Given entries: Begin
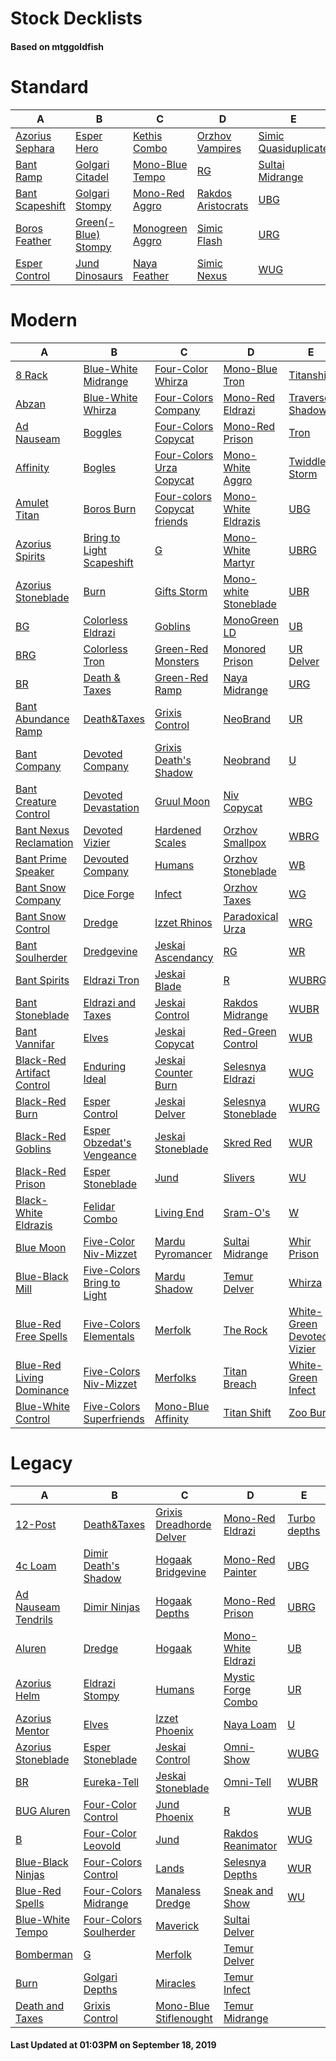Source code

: # Stock Decklists
#### Based on mtggoldfish


# Standard

|                                A                                 |                                    B                                     |                                C                                 |                                   D                                    |                                     E                                      |
|------------------------------------------------------------------|--------------------------------------------------------------------------|------------------------------------------------------------------|------------------------------------------------------------------------|----------------------------------------------------------------------------|
|[Azorius Sephara](./mtggoldfish/Standard/decks/Azorius_Sephara.md)|[Esper Hero](./mtggoldfish/Standard/decks/Esper_Hero.md)                  |[Kethis Combo](./mtggoldfish/Standard/decks/Kethis_Combo.md)      |[Orzhov Vampires](./mtggoldfish/Standard/decks/Orzhov_Vampires.md)      |[Simic Quasiduplicate](./mtggoldfish/Standard/decks/Simic_Quasiduplicate.md)|
|[Bant Ramp](./mtggoldfish/Standard/decks/Bant_Ramp.md)            |[Golgari Citadel](./mtggoldfish/Standard/decks/Golgari_Citadel.md)        |[Mono-Blue Tempo](./mtggoldfish/Standard/decks/Mono-Blue_Tempo.md)|[RG](./mtggoldfish/Standard/decks/RG.md)                                |[Sultai Midrange](./mtggoldfish/Standard/decks/Sultai_Midrange.md)          |
|[Bant Scapeshift](./mtggoldfish/Standard/decks/Bant_Scapeshift.md)|[Golgari Stompy](./mtggoldfish/Standard/decks/Golgari_Stompy.md)          |[Mono-Red Aggro](./mtggoldfish/Standard/decks/Mono-Red_Aggro.md)  |[Rakdos Aristocrats](./mtggoldfish/Standard/decks/Rakdos_Aristocrats.md)|[UBG](./mtggoldfish/Standard/decks/UBG.md)                                  |
|[Boros Feather](./mtggoldfish/Standard/decks/Boros_Feather.md)    |[Green(-Blue) Stompy](./mtggoldfish/Standard/decks/Green(-Blue)_Stompy.md)|[Monogreen Aggro](./mtggoldfish/Standard/decks/Monogreen_Aggro.md)|[Simic Flash](./mtggoldfish/Standard/decks/Simic_Flash.md)              |[URG](./mtggoldfish/Standard/decks/URG.md)                                  |
|[Esper Control](./mtggoldfish/Standard/decks/Esper_Control.md)    |[Jund Dinosaurs](./mtggoldfish/Standard/decks/Jund_Dinosaurs.md)          |[Naya Feather](./mtggoldfish/Standard/decks/Naya_Feather.md)      |[Simic Nexus](./mtggoldfish/Standard/decks/Simic_Nexus.md)              |[WUG](./mtggoldfish/Standard/decks/WUG.md)                                  |


# Modern

|                                          A                                           |                                          B                                           |                                           C                                            |                                     D                                      |                                          E                                           |
|--------------------------------------------------------------------------------------|--------------------------------------------------------------------------------------|----------------------------------------------------------------------------------------|----------------------------------------------------------------------------|--------------------------------------------------------------------------------------|
|[8 Rack](./mtggoldfish/Modern/decks/8_Rack.md)                                        |[Blue-White Midrange](./mtggoldfish/Modern/decks/Blue-White_Midrange.md)              |[Four-Color Whirza](./mtggoldfish/Modern/decks/Four-Color_Whirza.md)                    |[Mono-Blue Tron](./mtggoldfish/Modern/decks/Mono-Blue_Tron.md)              |[Titanshift](./mtggoldfish/Modern/decks/Titanshift.md)                                |
|[Abzan](./mtggoldfish/Modern/decks/Abzan.md)                                          |[Blue-White Whirza](./mtggoldfish/Modern/decks/Blue-White_Whirza.md)                  |[Four-Colors Company](./mtggoldfish/Modern/decks/Four-Colors_Company.md)                |[Mono-Red Eldrazi](./mtggoldfish/Modern/decks/Mono-Red_Eldrazi.md)          |[Traverse Shadow](./mtggoldfish/Modern/decks/Traverse_Shadow.md)                      |
|[Ad Nauseam](./mtggoldfish/Modern/decks/Ad_Nauseam.md)                                |[Boggles](./mtggoldfish/Modern/decks/Boggles.md)                                      |[Four-Colors Copycat](./mtggoldfish/Modern/decks/Four-Colors_Copycat.md)                |[Mono-Red Prison](./mtggoldfish/Modern/decks/Mono-Red_Prison.md)            |[Tron](./mtggoldfish/Modern/decks/Tron.md)                                            |
|[Affinity](./mtggoldfish/Modern/decks/Affinity.md)                                    |[Bogles](./mtggoldfish/Modern/decks/Bogles.md)                                        |[Four-Colors Urza Copycat](./mtggoldfish/Modern/decks/Four-Colors_Urza_Copycat.md)      |[Mono-White Aggro](./mtggoldfish/Modern/decks/Mono-White_Aggro.md)          |[Twiddle Storm](./mtggoldfish/Modern/decks/Twiddle_Storm.md)                          |
|[Amulet Titan](./mtggoldfish/Modern/decks/Amulet_Titan.md)                            |[Boros Burn](./mtggoldfish/Modern/decks/Boros_Burn.md)                                |[Four-colors Copycat friends](./mtggoldfish/Modern/decks/Four-colors_Copycat_friends.md)|[Mono-White Eldrazis](./mtggoldfish/Modern/decks/Mono-White_Eldrazis.md)    |[UBG](./mtggoldfish/Modern/decks/UBG.md)                                              |
|[Azorius Spirits](./mtggoldfish/Modern/decks/Azorius_Spirits.md)                      |[Bring to Light Scapeshift](./mtggoldfish/Modern/decks/Bring_to_Light_Scapeshift.md)  |[G](./mtggoldfish/Modern/decks/G.md)                                                    |[Mono-White Martyr](./mtggoldfish/Modern/decks/Mono-White_Martyr.md)        |[UBRG](./mtggoldfish/Modern/decks/UBRG.md)                                            |
|[Azorius Stoneblade](./mtggoldfish/Modern/decks/Azorius_Stoneblade.md)                |[Burn](./mtggoldfish/Modern/decks/Burn.md)                                            |[Gifts Storm](./mtggoldfish/Modern/decks/Gifts_Storm.md)                                |[Mono-white Stoneblade](./mtggoldfish/Modern/decks/Mono-white_Stoneblade.md)|[UBR](./mtggoldfish/Modern/decks/UBR.md)                                              |
|[BG](./mtggoldfish/Modern/decks/BG.md)                                                |[Colorless Eldrazi](./mtggoldfish/Modern/decks/Colorless_Eldrazi.md)                  |[Goblins](./mtggoldfish/Modern/decks/Goblins.md)                                        |[MonoGreen LD](./mtggoldfish/Modern/decks/MonoGreen_LD.md)                  |[UB](./mtggoldfish/Modern/decks/UB.md)                                                |
|[BRG](./mtggoldfish/Modern/decks/BRG.md)                                              |[Colorless Tron](./mtggoldfish/Modern/decks/Colorless_Tron.md)                        |[Green-Red Monsters](./mtggoldfish/Modern/decks/Green-Red_Monsters.md)                  |[Monored Prison](./mtggoldfish/Modern/decks/Monored_Prison.md)              |[UR Delver](./mtggoldfish/Modern/decks/UR_Delver.md)                                  |
|[BR](./mtggoldfish/Modern/decks/BR.md)                                                |[Death & Taxes](./mtggoldfish/Modern/decks/Death_&_Taxes.md)                          |[Green-Red Ramp](./mtggoldfish/Modern/decks/Green-Red_Ramp.md)                          |[Naya Midrange](./mtggoldfish/Modern/decks/Naya_Midrange.md)                |[URG](./mtggoldfish/Modern/decks/URG.md)                                              |
|[Bant Abundance Ramp](./mtggoldfish/Modern/decks/Bant_Abundance_Ramp.md)              |[Death&amp;Taxes](./mtggoldfish/Modern/decks/Death&amp;Taxes.md)                      |[Grixis Control](./mtggoldfish/Modern/decks/Grixis_Control.md)                          |[NeoBrand](./mtggoldfish/Modern/decks/NeoBrand.md)                          |[UR](./mtggoldfish/Modern/decks/UR.md)                                                |
|[Bant Company](./mtggoldfish/Modern/decks/Bant_Company.md)                            |[Devoted Company](./mtggoldfish/Modern/decks/Devoted_Company.md)                      |[Grixis Death's Shadow](./mtggoldfish/Modern/decks/Grixis_Death's_Shadow.md)            |[Neobrand](./mtggoldfish/Modern/decks/Neobrand.md)                          |[U](./mtggoldfish/Modern/decks/U.md)                                                  |
|[Bant Creature Control](./mtggoldfish/Modern/decks/Bant_Creature_Control.md)          |[Devoted Devastation](./mtggoldfish/Modern/decks/Devoted_Devastation.md)              |[Gruul Moon](./mtggoldfish/Modern/decks/Gruul_Moon.md)                                  |[Niv Copycat](./mtggoldfish/Modern/decks/Niv_Copycat.md)                    |[WBG](./mtggoldfish/Modern/decks/WBG.md)                                              |
|[Bant Nexus Reclamation](./mtggoldfish/Modern/decks/Bant_Nexus_Reclamation.md)        |[Devoted Vizier](./mtggoldfish/Modern/decks/Devoted_Vizier.md)                        |[Hardened Scales](./mtggoldfish/Modern/decks/Hardened_Scales.md)                        |[Orzhov Smallpox](./mtggoldfish/Modern/decks/Orzhov_Smallpox.md)            |[WBRG](./mtggoldfish/Modern/decks/WBRG.md)                                            |
|[Bant Prime Speaker](./mtggoldfish/Modern/decks/Bant_Prime_Speaker.md)                |[Devouted Company](./mtggoldfish/Modern/decks/Devouted_Company.md)                    |[Humans](./mtggoldfish/Modern/decks/Humans.md)                                          |[Orzhov Stoneblade](./mtggoldfish/Modern/decks/Orzhov_Stoneblade.md)        |[WB](./mtggoldfish/Modern/decks/WB.md)                                                |
|[Bant Snow Company](./mtggoldfish/Modern/decks/Bant_Snow_Company.md)                  |[Dice Forge](./mtggoldfish/Modern/decks/Dice_Forge.md)                                |[Infect](./mtggoldfish/Modern/decks/Infect.md)                                          |[Orzhov Taxes](./mtggoldfish/Modern/decks/Orzhov_Taxes.md)                  |[WG](./mtggoldfish/Modern/decks/WG.md)                                                |
|[Bant Snow Control](./mtggoldfish/Modern/decks/Bant_Snow_Control.md)                  |[Dredge](./mtggoldfish/Modern/decks/Dredge.md)                                        |[Izzet Rhinos](./mtggoldfish/Modern/decks/Izzet_Rhinos.md)                              |[Paradoxical Urza](./mtggoldfish/Modern/decks/Paradoxical_Urza.md)          |[WRG](./mtggoldfish/Modern/decks/WRG.md)                                              |
|[Bant Soulherder](./mtggoldfish/Modern/decks/Bant_Soulherder.md)                      |[Dredgevine](./mtggoldfish/Modern/decks/Dredgevine.md)                                |[Jeskai Ascendancy](./mtggoldfish/Modern/decks/Jeskai_Ascendancy.md)                    |[RG](./mtggoldfish/Modern/decks/RG.md)                                      |[WR](./mtggoldfish/Modern/decks/WR.md)                                                |
|[Bant Spirits](./mtggoldfish/Modern/decks/Bant_Spirits.md)                            |[Eldrazi Tron](./mtggoldfish/Modern/decks/Eldrazi_Tron.md)                            |[Jeskai Blade](./mtggoldfish/Modern/decks/Jeskai_Blade.md)                              |[R](./mtggoldfish/Modern/decks/R.md)                                        |[WUBRG](./mtggoldfish/Modern/decks/WUBRG.md)                                          |
|[Bant Stoneblade](./mtggoldfish/Modern/decks/Bant_Stoneblade.md)                      |[Eldrazi and Taxes](./mtggoldfish/Modern/decks/Eldrazi_and_Taxes.md)                  |[Jeskai Control](./mtggoldfish/Modern/decks/Jeskai_Control.md)                          |[Rakdos Midrange](./mtggoldfish/Modern/decks/Rakdos_Midrange.md)            |[WUBR](./mtggoldfish/Modern/decks/WUBR.md)                                            |
|[Bant Vannifar](./mtggoldfish/Modern/decks/Bant_Vannifar.md)                          |[Elves](./mtggoldfish/Modern/decks/Elves.md)                                          |[Jeskai Copycat](./mtggoldfish/Modern/decks/Jeskai_Copycat.md)                          |[Red-Green Control](./mtggoldfish/Modern/decks/Red-Green_Control.md)        |[WUB](./mtggoldfish/Modern/decks/WUB.md)                                              |
|[Black-Red Artifact Control](./mtggoldfish/Modern/decks/Black-Red_Artifact_Control.md)|[Enduring Ideal](./mtggoldfish/Modern/decks/Enduring_Ideal.md)                        |[Jeskai Counter Burn](./mtggoldfish/Modern/decks/Jeskai_Counter_Burn.md)                |[Selesnya Eldrazi](./mtggoldfish/Modern/decks/Selesnya_Eldrazi.md)          |[WUG](./mtggoldfish/Modern/decks/WUG.md)                                              |
|[Black-Red Burn](./mtggoldfish/Modern/decks/Black-Red_Burn.md)                        |[Esper Control](./mtggoldfish/Modern/decks/Esper_Control.md)                          |[Jeskai Delver](./mtggoldfish/Modern/decks/Jeskai_Delver.md)                            |[Selesnya Stoneblade](./mtggoldfish/Modern/decks/Selesnya_Stoneblade.md)    |[WURG](./mtggoldfish/Modern/decks/WURG.md)                                            |
|[Black-Red Goblins](./mtggoldfish/Modern/decks/Black-Red_Goblins.md)                  |[Esper Obzedat's Vengeance](./mtggoldfish/Modern/decks/Esper_Obzedat's_Vengeance.md)  |[Jeskai Stoneblade](./mtggoldfish/Modern/decks/Jeskai_Stoneblade.md)                    |[Skred Red](./mtggoldfish/Modern/decks/Skred_Red.md)                        |[WUR](./mtggoldfish/Modern/decks/WUR.md)                                              |
|[Black-Red Prison](./mtggoldfish/Modern/decks/Black-Red_Prison.md)                    |[Esper Stoneblade](./mtggoldfish/Modern/decks/Esper_Stoneblade.md)                    |[Jund](./mtggoldfish/Modern/decks/Jund.md)                                              |[Slivers](./mtggoldfish/Modern/decks/Slivers.md)                            |[WU](./mtggoldfish/Modern/decks/WU.md)                                                |
|[Black-White Eldrazis](./mtggoldfish/Modern/decks/Black-White_Eldrazis.md)            |[Felidar Combo](./mtggoldfish/Modern/decks/Felidar_Combo.md)                          |[Living End](./mtggoldfish/Modern/decks/Living_End.md)                                  |[Sram-O's](./mtggoldfish/Modern/decks/Sram-O's.md)                          |[W](./mtggoldfish/Modern/decks/W.md)                                                  |
|[Blue Moon](./mtggoldfish/Modern/decks/Blue_Moon.md)                                  |[Five-Color Niv-Mizzet](./mtggoldfish/Modern/decks/Five-Color_Niv-Mizzet.md)          |[Mardu Pyromancer](./mtggoldfish/Modern/decks/Mardu_Pyromancer.md)                      |[Sultai Midrange](./mtggoldfish/Modern/decks/Sultai_Midrange.md)            |[Whir Prison](./mtggoldfish/Modern/decks/Whir_Prison.md)                              |
|[Blue-Black Mill](./mtggoldfish/Modern/decks/Blue-Black_Mill.md)                      |[Five-Colors Bring to Light](./mtggoldfish/Modern/decks/Five-Colors_Bring_to_Light.md)|[Mardu Shadow](./mtggoldfish/Modern/decks/Mardu_Shadow.md)                              |[Temur Delver](./mtggoldfish/Modern/decks/Temur_Delver.md)                  |[Whirza](./mtggoldfish/Modern/decks/Whirza.md)                                        |
|[Blue-Red Free Spells](./mtggoldfish/Modern/decks/Blue-Red_Free_Spells.md)            |[Five-Colors Elementals](./mtggoldfish/Modern/decks/Five-Colors_Elementals.md)        |[Merfolk](./mtggoldfish/Modern/decks/Merfolk.md)                                        |[The Rock](./mtggoldfish/Modern/decks/The_Rock.md)                          |[White-Green Devoted Vizier](./mtggoldfish/Modern/decks/White-Green_Devoted_Vizier.md)|
|[Blue-Red Living Dominance](./mtggoldfish/Modern/decks/Blue-Red_Living_Dominance.md)  |[Five-Colors Niv-Mizzet](./mtggoldfish/Modern/decks/Five-Colors_Niv-Mizzet.md)        |[Merfolks](./mtggoldfish/Modern/decks/Merfolks.md)                                      |[Titan Breach](./mtggoldfish/Modern/decks/Titan_Breach.md)                  |[White-Green Infect](./mtggoldfish/Modern/decks/White-Green_Infect.md)                |
|[Blue-White Control](./mtggoldfish/Modern/decks/Blue-White_Control.md)                |[Five-Colors Superfriends](./mtggoldfish/Modern/decks/Five-Colors_Superfriends.md)    |[Mono-Blue Affinity](./mtggoldfish/Modern/decks/Mono-Blue_Affinity.md)                  |[Titan Shift](./mtggoldfish/Modern/decks/Titan_Shift.md)                    |[Zoo Burn](./mtggoldfish/Modern/decks/Zoo_Burn.md)                                    |


# Legacy

|                                   A                                    |                                      B                                       |                                        C                                         |                                  D                                   |                            E                             |
|------------------------------------------------------------------------|------------------------------------------------------------------------------|----------------------------------------------------------------------------------|----------------------------------------------------------------------|----------------------------------------------------------|
|[12-Post](./mtggoldfish/Legacy/decks/12-Post.md)                        |[Death&amp;Taxes](./mtggoldfish/Legacy/decks/Death&amp;Taxes.md)              |[Grixis Dreadhorde Delver](./mtggoldfish/Legacy/decks/Grixis_Dreadhorde_Delver.md)|[Mono-Red Eldrazi](./mtggoldfish/Legacy/decks/Mono-Red_Eldrazi.md)    |[Turbo depths](./mtggoldfish/Legacy/decks/Turbo_depths.md)|
|[4c Loam](./mtggoldfish/Legacy/decks/4c_Loam.md)                        |[Dimir Death's Shadow](./mtggoldfish/Legacy/decks/Dimir_Death's_Shadow.md)    |[Hogaak Bridgevine](./mtggoldfish/Legacy/decks/Hogaak_Bridgevine.md)              |[Mono-Red Painter](./mtggoldfish/Legacy/decks/Mono-Red_Painter.md)    |[UBG](./mtggoldfish/Legacy/decks/UBG.md)                  |
|[Ad Nauseam Tendrils](./mtggoldfish/Legacy/decks/Ad_Nauseam_Tendrils.md)|[Dimir Ninjas](./mtggoldfish/Legacy/decks/Dimir_Ninjas.md)                    |[Hogaak Depths](./mtggoldfish/Legacy/decks/Hogaak_Depths.md)                      |[Mono-Red Prison](./mtggoldfish/Legacy/decks/Mono-Red_Prison.md)      |[UBRG](./mtggoldfish/Legacy/decks/UBRG.md)                |
|[Aluren](./mtggoldfish/Legacy/decks/Aluren.md)                          |[Dredge](./mtggoldfish/Legacy/decks/Dredge.md)                                |[Hogaak](./mtggoldfish/Legacy/decks/Hogaak.md)                                    |[Mono-White Eldrazi](./mtggoldfish/Legacy/decks/Mono-White_Eldrazi.md)|[UB](./mtggoldfish/Legacy/decks/UB.md)                    |
|[Azorius Helm](./mtggoldfish/Legacy/decks/Azorius_Helm.md)              |[Eldrazi Stompy](./mtggoldfish/Legacy/decks/Eldrazi_Stompy.md)                |[Humans](./mtggoldfish/Legacy/decks/Humans.md)                                    |[Mystic Forge Combo](./mtggoldfish/Legacy/decks/Mystic_Forge_Combo.md)|[UR](./mtggoldfish/Legacy/decks/UR.md)                    |
|[Azorius Mentor](./mtggoldfish/Legacy/decks/Azorius_Mentor.md)          |[Elves](./mtggoldfish/Legacy/decks/Elves.md)                                  |[Izzet Phoenix](./mtggoldfish/Legacy/decks/Izzet_Phoenix.md)                      |[Naya Loam](./mtggoldfish/Legacy/decks/Naya_Loam.md)                  |[U](./mtggoldfish/Legacy/decks/U.md)                      |
|[Azorius Stoneblade](./mtggoldfish/Legacy/decks/Azorius_Stoneblade.md)  |[Esper Stoneblade](./mtggoldfish/Legacy/decks/Esper_Stoneblade.md)            |[Jeskai Control](./mtggoldfish/Legacy/decks/Jeskai_Control.md)                    |[Omni-Show](./mtggoldfish/Legacy/decks/Omni-Show.md)                  |[WUBG](./mtggoldfish/Legacy/decks/WUBG.md)                |
|[BR](./mtggoldfish/Legacy/decks/BR.md)                                  |[Eureka-Tell](./mtggoldfish/Legacy/decks/Eureka-Tell.md)                      |[Jeskai Stoneblade](./mtggoldfish/Legacy/decks/Jeskai_Stoneblade.md)              |[Omni-Tell](./mtggoldfish/Legacy/decks/Omni-Tell.md)                  |[WUBR](./mtggoldfish/Legacy/decks/WUBR.md)                |
|[BUG Aluren](./mtggoldfish/Legacy/decks/BUG_Aluren.md)                  |[Four-Color Control](./mtggoldfish/Legacy/decks/Four-Color_Control.md)        |[Jund Phoenix](./mtggoldfish/Legacy/decks/Jund_Phoenix.md)                        |[R](./mtggoldfish/Legacy/decks/R.md)                                  |[WUB](./mtggoldfish/Legacy/decks/WUB.md)                  |
|[B](./mtggoldfish/Legacy/decks/B.md)                                    |[Four-Color Leovold](./mtggoldfish/Legacy/decks/Four-Color_Leovold.md)        |[Jund](./mtggoldfish/Legacy/decks/Jund.md)                                        |[Rakdos Reanimator](./mtggoldfish/Legacy/decks/Rakdos_Reanimator.md)  |[WUG](./mtggoldfish/Legacy/decks/WUG.md)                  |
|[Blue-Black Ninjas](./mtggoldfish/Legacy/decks/Blue-Black_Ninjas.md)    |[Four-Colors Control](./mtggoldfish/Legacy/decks/Four-Colors_Control.md)      |[Lands](./mtggoldfish/Legacy/decks/Lands.md)                                      |[Selesnya Depths](./mtggoldfish/Legacy/decks/Selesnya_Depths.md)      |[WUR](./mtggoldfish/Legacy/decks/WUR.md)                  |
|[Blue-Red Spells](./mtggoldfish/Legacy/decks/Blue-Red_Spells.md)        |[Four-Colors Midrange](./mtggoldfish/Legacy/decks/Four-Colors_Midrange.md)    |[Manaless Dredge](./mtggoldfish/Legacy/decks/Manaless_Dredge.md)                  |[Sneak and Show](./mtggoldfish/Legacy/decks/Sneak_and_Show.md)        |[WU](./mtggoldfish/Legacy/decks/WU.md)                    |
|[Blue-White Tempo](./mtggoldfish/Legacy/decks/Blue-White_Tempo.md)      |[Four-Colors Soulherder](./mtggoldfish/Legacy/decks/Four-Colors_Soulherder.md)|[Maverick](./mtggoldfish/Legacy/decks/Maverick.md)                                |[Sultai Delver](./mtggoldfish/Legacy/decks/Sultai_Delver.md)          |                                                          |
|[Bomberman](./mtggoldfish/Legacy/decks/Bomberman.md)                    |[G](./mtggoldfish/Legacy/decks/G.md)                                          |[Merfolk](./mtggoldfish/Legacy/decks/Merfolk.md)                                  |[Temur Delver](./mtggoldfish/Legacy/decks/Temur_Delver.md)            |                                                          |
|[Burn](./mtggoldfish/Legacy/decks/Burn.md)                              |[Golgari Depths](./mtggoldfish/Legacy/decks/Golgari_Depths.md)                |[Miracles](./mtggoldfish/Legacy/decks/Miracles.md)                                |[Temur Infect](./mtggoldfish/Legacy/decks/Temur_Infect.md)            |                                                          |
|[Death and Taxes](./mtggoldfish/Legacy/decks/Death_and_Taxes.md)        |[Grixis Control](./mtggoldfish/Legacy/decks/Grixis_Control.md)                |[Mono-Blue Stiflenought](./mtggoldfish/Legacy/decks/Mono-Blue_Stiflenought.md)    |[Temur Midrange](./mtggoldfish/Legacy/decks/Temur_Midrange.md)        |                                                          |



#### Last Updated at 01:03PM on September 18, 2019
Given entries: End
Copy out the lines of the data where the word "Aggro" can be found.

• [Answer space]:
|[Bant Scapeshift](./mtggoldfish/Standard/decks/Bant_Scapeshift.md)|[Golgari Stompy](./mtggoldfish/Standard/decks/Golgari_Stompy.md)          |[Mono-Red Aggro](./mtggoldfish/Standard/decks/Mono-Red_Aggro.md)  |[Rakdos Aristocrats](./mtggoldfish/Standard/decks/Rakdos_Aristocrats.md)|[UBG](./mtggoldfish/Standard/decks/UBG.md)                                  |
|[Boros Feather](./mtggoldfish/Standard/decks/Boros_Feather.md)    |[Green(-Blue) Stompy](./mtggoldfish/Standard/decks/Green(-Blue)_Stompy.md)|[Monogreen Aggro](./mtggoldfish/Standard/decks/Monogreen_Aggro.md)|[Simic Flash](./mtggoldfish/Standard/decks/Simic_Flash.md)              |[URG](./mtggoldfish/Standard/decks/URG.md)                                  |
|[Affinity](./mtggoldfish/Modern/decks/Affinity.md)                                    |[Bogles](./mtggoldfish/Modern/decks/Bogles.md)                                        |[Four-Colors Urza Copycat](./mtggoldfish/Modern/decks/Four-Colors_Urza_Copycat.md)      |[Mono-White Aggro](./mtggoldfish/Modern/decks/Mono-White_Aggro.md)          |[Twiddle Storm](./mtggoldfish/Modern/decks/Twiddle_Storm.md)                          |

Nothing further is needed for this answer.